The Voice and Swallowing Center is headed by Dr. Reena Gupta, one of our most esteemed physicians, who is experienced and knowledgeable about voice and swallowing disorders, having completed special training in this arena.
What is Laryngology?
Laryngology is the study of the human voice, which originates in the larynx, or “voice box.” Because the larynx is involved in breathing, voicing, and swallowing, laryngologists can care for disorders of any of these functions. Dr. Gupta has chosen to focus her practice on the evaluation, treatment, and management of the professional voice user. Professional voice includes:
Do I need a laryngologist (voice doctor)?
If you rely on your voice for your career, you do. A laryngologist becomes part of a voice user’s team, overseeing the maintenance of the voice, preventing vocal abuse, and helping preserve career longevity.

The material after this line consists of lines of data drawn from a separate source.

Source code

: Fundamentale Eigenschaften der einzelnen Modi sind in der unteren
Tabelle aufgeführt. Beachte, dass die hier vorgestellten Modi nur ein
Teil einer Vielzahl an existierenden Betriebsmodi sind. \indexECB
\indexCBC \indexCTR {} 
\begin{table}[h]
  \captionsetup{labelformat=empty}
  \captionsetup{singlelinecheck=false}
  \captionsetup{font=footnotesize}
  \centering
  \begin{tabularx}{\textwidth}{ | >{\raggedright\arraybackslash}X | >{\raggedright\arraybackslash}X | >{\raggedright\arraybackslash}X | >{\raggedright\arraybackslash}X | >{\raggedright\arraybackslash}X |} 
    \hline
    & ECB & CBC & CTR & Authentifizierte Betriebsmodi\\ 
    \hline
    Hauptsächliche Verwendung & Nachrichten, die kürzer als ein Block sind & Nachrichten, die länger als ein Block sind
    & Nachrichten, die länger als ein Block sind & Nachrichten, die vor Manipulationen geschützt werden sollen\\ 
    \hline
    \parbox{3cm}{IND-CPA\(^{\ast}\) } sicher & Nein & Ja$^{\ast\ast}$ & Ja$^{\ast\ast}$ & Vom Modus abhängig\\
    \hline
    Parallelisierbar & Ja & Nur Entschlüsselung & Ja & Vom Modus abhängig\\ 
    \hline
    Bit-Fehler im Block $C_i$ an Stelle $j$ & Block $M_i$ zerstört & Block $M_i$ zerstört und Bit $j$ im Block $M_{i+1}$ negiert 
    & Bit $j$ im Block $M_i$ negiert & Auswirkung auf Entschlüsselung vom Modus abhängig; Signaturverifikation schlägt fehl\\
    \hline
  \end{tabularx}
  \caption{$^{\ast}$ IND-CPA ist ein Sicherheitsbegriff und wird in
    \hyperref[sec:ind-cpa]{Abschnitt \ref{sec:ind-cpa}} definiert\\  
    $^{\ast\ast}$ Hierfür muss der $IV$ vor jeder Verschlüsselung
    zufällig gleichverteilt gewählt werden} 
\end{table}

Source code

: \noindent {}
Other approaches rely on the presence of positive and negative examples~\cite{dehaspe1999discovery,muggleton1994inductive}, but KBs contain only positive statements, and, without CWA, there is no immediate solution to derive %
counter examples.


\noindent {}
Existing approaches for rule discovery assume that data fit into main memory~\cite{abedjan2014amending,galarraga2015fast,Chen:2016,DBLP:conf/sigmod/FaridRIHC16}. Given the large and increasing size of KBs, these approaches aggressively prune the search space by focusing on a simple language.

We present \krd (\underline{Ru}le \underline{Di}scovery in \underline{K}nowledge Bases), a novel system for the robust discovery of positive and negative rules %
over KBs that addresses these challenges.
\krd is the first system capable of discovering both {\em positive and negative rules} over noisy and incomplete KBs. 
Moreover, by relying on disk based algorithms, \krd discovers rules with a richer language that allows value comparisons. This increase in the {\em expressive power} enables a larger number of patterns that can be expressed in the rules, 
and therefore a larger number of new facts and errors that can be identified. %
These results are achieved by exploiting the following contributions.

As part of your team, the laryngologist becomes more than someone you see when something is wrong. The relationship develops into a customized program, with periodic evaluations to keep you on track. Dr. Gupta strongly believes in preventative voice care, which means having an evaluation when you feel normal. This is important for two reasons:
Serious professional voice users may elect to have the Elite Vocal Evaluation. This will include:
Preventative Voice Care
Every professional voice user needs a laryngologist to provide preventative voice care. Your voice is your instrument and you need to keep it as finely tuned as if you were a pianist getting her piano tuned. This is the only way to ensure the longevity of your career.

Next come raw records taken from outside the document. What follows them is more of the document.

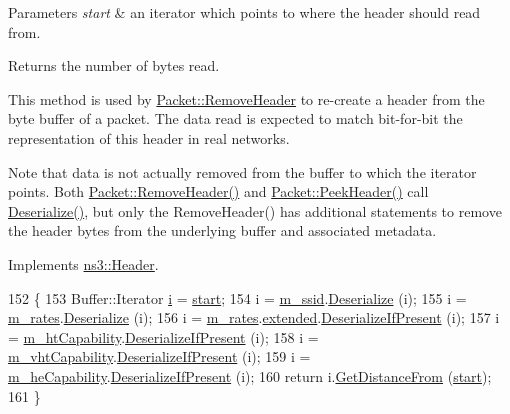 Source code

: \begin{DoxyParams}{Parameters}
{\em start} & an iterator which points to where the header should read from. \\
\hline
\end{DoxyParams}
\begin{DoxyReturn}{Returns}
the number of bytes read.
\end{DoxyReturn}
This method is used by \hyperlink{classns3_1_1Packet_a0961eccf975d75f902d40956c93ba63e}{Packet\+::\+Remove\+Header} to re-\/create a header from the byte buffer of a packet. The data read is expected to match bit-\/for-\/bit the representation of this header in real networks.

Note that data is not actually removed from the buffer to which the iterator points. Both \hyperlink{classns3_1_1Packet_a0961eccf975d75f902d40956c93ba63e}{Packet\+::\+Remove\+Header()} and \hyperlink{classns3_1_1Packet_aadc63487bea70945c418f4c3e9b81964}{Packet\+::\+Peek\+Header()} call \hyperlink{classns3_1_1MgtProbeRequestHeader_a622524bcbe9ec5ba9bea8e83c43302db}{Deserialize()}, but only the Remove\+Header() has additional statements to remove the header bytes from the underlying buffer and associated metadata. 

Implements \hyperlink{classns3_1_1Header_a78be9400bb66b2a8543606f395ef5396}{ns3\+::\+Header}.


\begin{DoxyCode}
152 \{
153   Buffer::Iterator \hyperlink{bernuolliDistribution_8m_a6f6ccfcf58b31cb6412107d9d5281426}{i} = \hyperlink{namespacevisualizer_1_1core_a2a35e5d8a34af358b508dac8635754e0}{start};
154   i = \hyperlink{classns3_1_1MgtProbeRequestHeader_a3bf06be379f216965c5534bb19d21fc1}{m\_ssid}.\hyperlink{classns3_1_1WifiInformationElement_a533a553c7a33a4870f1819b25d43d15b}{Deserialize} (i);
155   i = \hyperlink{classns3_1_1MgtProbeRequestHeader_a82d1da521d934e187f00b38867f244d3}{m\_rates}.\hyperlink{classns3_1_1WifiInformationElement_a533a553c7a33a4870f1819b25d43d15b}{Deserialize} (i);
156   i = \hyperlink{classns3_1_1MgtProbeRequestHeader_a82d1da521d934e187f00b38867f244d3}{m\_rates}.\hyperlink{classns3_1_1SupportedRates_a313f3392cbf8248cf2822d53f3914aaf}{extended}.\hyperlink{classns3_1_1WifiInformationElement_a8ce15156403cf18af657c4bee2e071aa}{DeserializeIfPresent} (i);
157   i = \hyperlink{classns3_1_1MgtProbeRequestHeader_a90020bd13c4ddb5b4bb94b734e523cef}{m\_htCapability}.\hyperlink{classns3_1_1WifiInformationElement_a8ce15156403cf18af657c4bee2e071aa}{DeserializeIfPresent} (i);
158   i = \hyperlink{classns3_1_1MgtProbeRequestHeader_acfd190373f8c431aa709e18d44fb368f}{m\_vhtCapability}.\hyperlink{classns3_1_1WifiInformationElement_a8ce15156403cf18af657c4bee2e071aa}{DeserializeIfPresent} (i);
159   i = \hyperlink{classns3_1_1MgtProbeRequestHeader_a4b65c6f1e5d8da451bd4e84f2ddda08d}{m\_heCapability}.\hyperlink{classns3_1_1WifiInformationElement_a8ce15156403cf18af657c4bee2e071aa}{DeserializeIfPresent} (i);
160   \textcolor{keywordflow}{return} i.\hyperlink{classns3_1_1Buffer_1_1Iterator_a90ff2512ad02e7449ace678d0aaf672a}{GetDistanceFrom} (\hyperlink{namespacevisualizer_1_1core_a2a35e5d8a34af358b508dac8635754e0}{start});
161 \}
\end{DoxyCode}


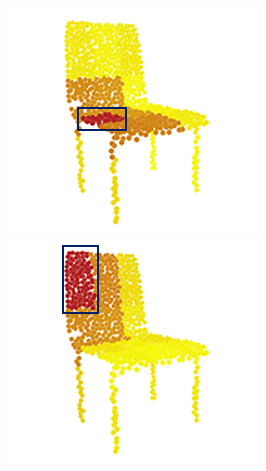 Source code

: \documentclass[letterpaper]{article}
\begin{document}
\begin{figure}[htbp]
\begin{center}
\begin{minipage}[b]{0.8\linewidth}
\begin{center}
\begin{minipage}[b]{0.12\linewidth}
\begin{center}
\end{center}
\end{minipage}
\begin{minipage}[b]{0.12\linewidth}
\begin{center}
\includegraphics[width=1.0\linewidth]{images/atten_pic/chair_attention_2.png}
\end{center}
\end{minipage}
\begin{minipage}[b]{0.12\linewidth}
\begin{center}
\includegraphics[width=1.0\linewidth]{images/atten_pic/chair_attention_3.png}

\end{center}
\end{minipage}
\end{center}
\end{minipage}
\end{center}
\end{figure}
\end{document}
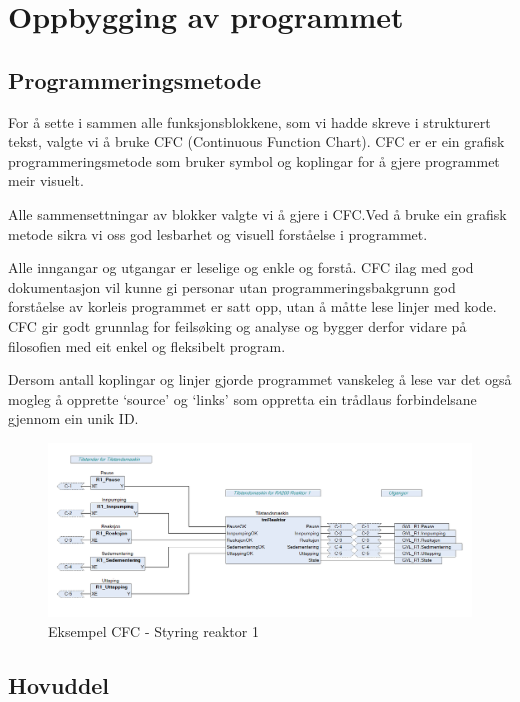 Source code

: \newpage
\section{Oppbygging av programmet}
\thispagestyle{fancy}

\subsection{Programmeringsmetode}
For å sette i sammen alle funksjonsblokkene, som vi hadde skreve i strukturert tekst, valgte vi å bruke  CFC (Continuous Function Chart).
CFC er er ein grafisk programmeringsmetode som bruker symbol og koplingar for å gjere programmet  meir visuelt.

Alle sammensettningar av blokker valgte vi å gjere i CFC.\@ Ved å bruke ein grafisk metode sikra vi oss god lesbarhet og
visuell forståelse i programmet. 

Alle inngangar og utgangar er leselige og enkle og forstå. CFC ilag med god dokumentasjon vil kunne gi personar utan programmeringsbakgrunn
god forståelse av korleis programmet er satt opp, utan å måtte lese linjer med kode.
CFC gir godt grunnlag for feilsøking og analyse og bygger derfor vidare på filosofien med eit enkel og fleksibelt program.

Dersom antall koplingar og linjer gjorde programmet vanskeleg å lese var det også
mogleg å opprette `source' og `links' som oppretta ein trådlaus forbindelsane gjennom ein unik ID.\@


\begin{figure}[htbp]
    \centering
    \includegraphics[width=1\textwidth]{Bilder/ReaktorPRG.png}
    \caption{Eksempel CFC - Styring reaktor 1}\label{fig:CFCReaktor}
\end{figure}

\newpage

\subsection{Hovuddel}

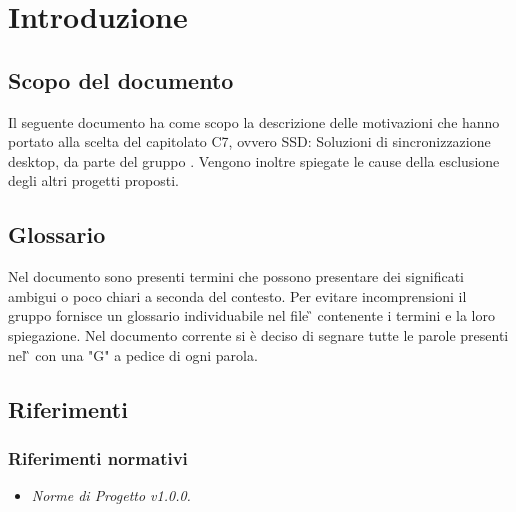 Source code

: \section{Introduzione}

\subsection{Scopo del documento}
Il seguente documento ha come scopo la descrizione delle motivazioni che hanno
portato alla scelta del capitolato C7, ovvero SSD: Soluzioni di sincronizzazione desktop, da parte del gruppo \gruppo{}. Vengono inoltre spiegate le cause della esclusione degli altri progetti proposti.

\subsection{Glossario}
Nel documento sono presenti termini che possono presentare dei significati ambigui o poco chiari a seconda del contesto.
Per evitare incomprensioni il gruppo fornisce un glossario individuabile nel file \G{} \versGlo{} contenente i termini e la loro spiegazione.\newline{}
Nel documento corrente si è deciso di segnare tutte le parole presenti nel \G{} con una "G" a pedice di ogni parola.

\subsection{Riferimenti}

\subsubsection{Riferimenti normativi}
\begin{itemize}
\item \textit{Norme di Progetto v1.0.0.}
\end{itemize}

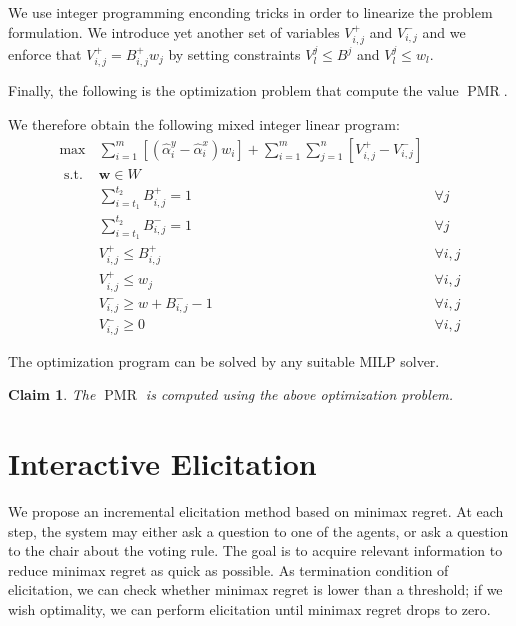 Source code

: \documentclass[12pt]{article}
\newcommand{\w}{\textbf{w}}%
\DeclareMathOperator{\PMR}{PMR}
\newtheorem{claim}{Claim}
\begin{document}
We use integer programming enconding tricks in order to linearize the problem formulation.
We introduce yet another set of variables  $V_{i,j}^{+} $  and $V_{i,j}^{-}$ %
and we enforce that $V_{i,j}^{+} = B^{+}_{i,j} w_j$ by setting constraints $V_{l}^{j} \leq B^j $ and $V_{l}^{j} \leq w_l$.
  

 Finally, the following is the optimization problem that compute the value $\PMR$.
 
We therefore obtain the following mixed integer linear program:
\begin{align}
\max & \sum_{i=1}^m  [(\hat{\alpha}_{i}^{y} - \hat{\alpha}_{i}^{x}) w_{i}] +
 \sum_{i=1}^m \sum_{j=1}^n  [V_{i,j}^{+} - V_{i,j}^{-}]\\
\text{ s.t. } & \w \in W  \\
& \sum_{i=t_{1}}^{t_{2}} B_{i,j}^{+} = 1 & \forall j \\
& \sum_{i=t_{1}}^{t_{2}} B_{i,j}^{-} = 1 & \forall j \\
& V_{i,j}^{+} \leq B_{i,j}^{+}  & \forall i,j \\
& V_{i,j}^{+} \leq w_j & \forall i,j \\
& V_{i,j}^{-} \geq w + B_{i,j}^{-} - 1 & \forall i,j \\
& V_{i,j}^{-} \geq 0 & \forall i,j
\end{align} 

The optimization program can be solved by any suitable MILP solver.

\begin{claim}
The $\PMR$ is computed using the above optimization problem.
\end{claim}

 
\section{Interactive Elicitation} \label{sec:elicit}

We propose an incremental elicitation method based on minimax regret.
At each step, the system may either ask a question to one of the agents, or ask a question to the chair about the voting rule. 
The goal is to acquire relevant information to reduce minimax regret as quick as possible.
As termination condition of elicitation, we can check whether minimax regret is lower than a threshold; if we wish optimality, we can perform elicitation until minimax regret drops to zero.
\end{document}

What is preventative voice care and why do you need it?
Preventative care accomplishes exactly that: prevention. Vocal folds are delicate structures and even the slightest injury can have serious consequences for your voice. By examining you before your performances, it is easier to anticipate any potential problems. This anticipation can result in advice that can prevent injury, whether it means using your voice cautiously or, at the extreme, cancelling a performance. In the long run, we believe that the best performers are those who understand that you may have to cancel one or two performances to get an extra few years of performing.

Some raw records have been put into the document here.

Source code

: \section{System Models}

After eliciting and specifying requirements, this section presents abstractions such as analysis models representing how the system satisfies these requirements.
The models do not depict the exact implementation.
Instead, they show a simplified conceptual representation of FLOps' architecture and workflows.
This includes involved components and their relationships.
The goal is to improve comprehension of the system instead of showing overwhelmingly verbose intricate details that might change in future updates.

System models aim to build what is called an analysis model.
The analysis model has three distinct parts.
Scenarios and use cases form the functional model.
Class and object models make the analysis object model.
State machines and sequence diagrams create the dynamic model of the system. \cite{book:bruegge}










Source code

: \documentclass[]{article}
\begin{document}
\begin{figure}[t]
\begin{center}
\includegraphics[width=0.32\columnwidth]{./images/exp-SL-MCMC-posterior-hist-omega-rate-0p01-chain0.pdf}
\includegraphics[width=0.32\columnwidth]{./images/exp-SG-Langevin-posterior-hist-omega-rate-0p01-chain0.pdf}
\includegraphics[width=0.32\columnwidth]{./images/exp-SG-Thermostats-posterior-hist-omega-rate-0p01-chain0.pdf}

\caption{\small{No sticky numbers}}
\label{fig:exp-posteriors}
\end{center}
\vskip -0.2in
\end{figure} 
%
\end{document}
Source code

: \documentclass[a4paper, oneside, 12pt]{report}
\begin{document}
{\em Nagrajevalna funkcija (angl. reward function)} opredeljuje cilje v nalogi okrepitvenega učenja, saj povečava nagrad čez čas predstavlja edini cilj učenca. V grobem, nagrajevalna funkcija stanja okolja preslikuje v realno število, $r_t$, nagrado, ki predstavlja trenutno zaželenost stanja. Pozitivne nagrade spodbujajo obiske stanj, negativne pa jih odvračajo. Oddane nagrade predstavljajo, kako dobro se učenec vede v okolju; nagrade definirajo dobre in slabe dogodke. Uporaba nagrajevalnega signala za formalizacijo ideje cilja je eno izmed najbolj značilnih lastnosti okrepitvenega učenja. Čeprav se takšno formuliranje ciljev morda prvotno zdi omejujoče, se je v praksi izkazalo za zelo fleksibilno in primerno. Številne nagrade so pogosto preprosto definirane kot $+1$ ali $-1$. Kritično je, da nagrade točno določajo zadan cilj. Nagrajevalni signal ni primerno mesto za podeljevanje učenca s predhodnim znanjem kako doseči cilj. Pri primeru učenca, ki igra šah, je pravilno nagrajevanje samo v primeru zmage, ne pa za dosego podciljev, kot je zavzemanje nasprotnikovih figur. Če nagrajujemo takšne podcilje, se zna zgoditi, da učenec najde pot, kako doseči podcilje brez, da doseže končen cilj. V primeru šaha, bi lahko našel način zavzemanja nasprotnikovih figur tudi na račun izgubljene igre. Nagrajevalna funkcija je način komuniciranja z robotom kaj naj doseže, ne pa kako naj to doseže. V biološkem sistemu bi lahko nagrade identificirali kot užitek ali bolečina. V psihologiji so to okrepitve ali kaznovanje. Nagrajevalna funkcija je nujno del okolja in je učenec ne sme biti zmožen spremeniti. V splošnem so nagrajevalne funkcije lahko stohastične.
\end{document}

This process is made significantly easier if you and Dr. Gupta already have a relationship. This means seeing her regularly, early in your career. By getting to know you, she will be able to help you see any problems in your technique.
Often, singers and actors have amazing voices that carry them through their performances. However, they often have habits when speaking that predispose them to injury. Poor speaking habits are often missed and unrecognized as the true culprit in voice disorders. Are you one of these people? By meeting you for your evaluation, Dr. Gupta can show you if you are and help teach you techniques that will improve your speaking voice. You obviously spend a lot more time speaking than performing. Dr. Gupta’s mission is to ensure those hours are spent without any risk of injury to your instrument.
What can affect your voice?
Understanding the anatomy of your voice is the best way to understand problems and injuries. Most singers know many of the things that affect their voices. Most of this information, then, may not be new to you. But having it at hand will help you to review some of the major culprits in voice problems, helping you identify which factors play a role for you.
Muscle tension is the overuse of neck and throat muscles while singing. There are few singers and speakers for whom muscle tension is not a factor. Dr. Gupta will spend some time discussing this with you during both your initial evaluation and your follow up visits, to ensure you are comfortable with these ideas.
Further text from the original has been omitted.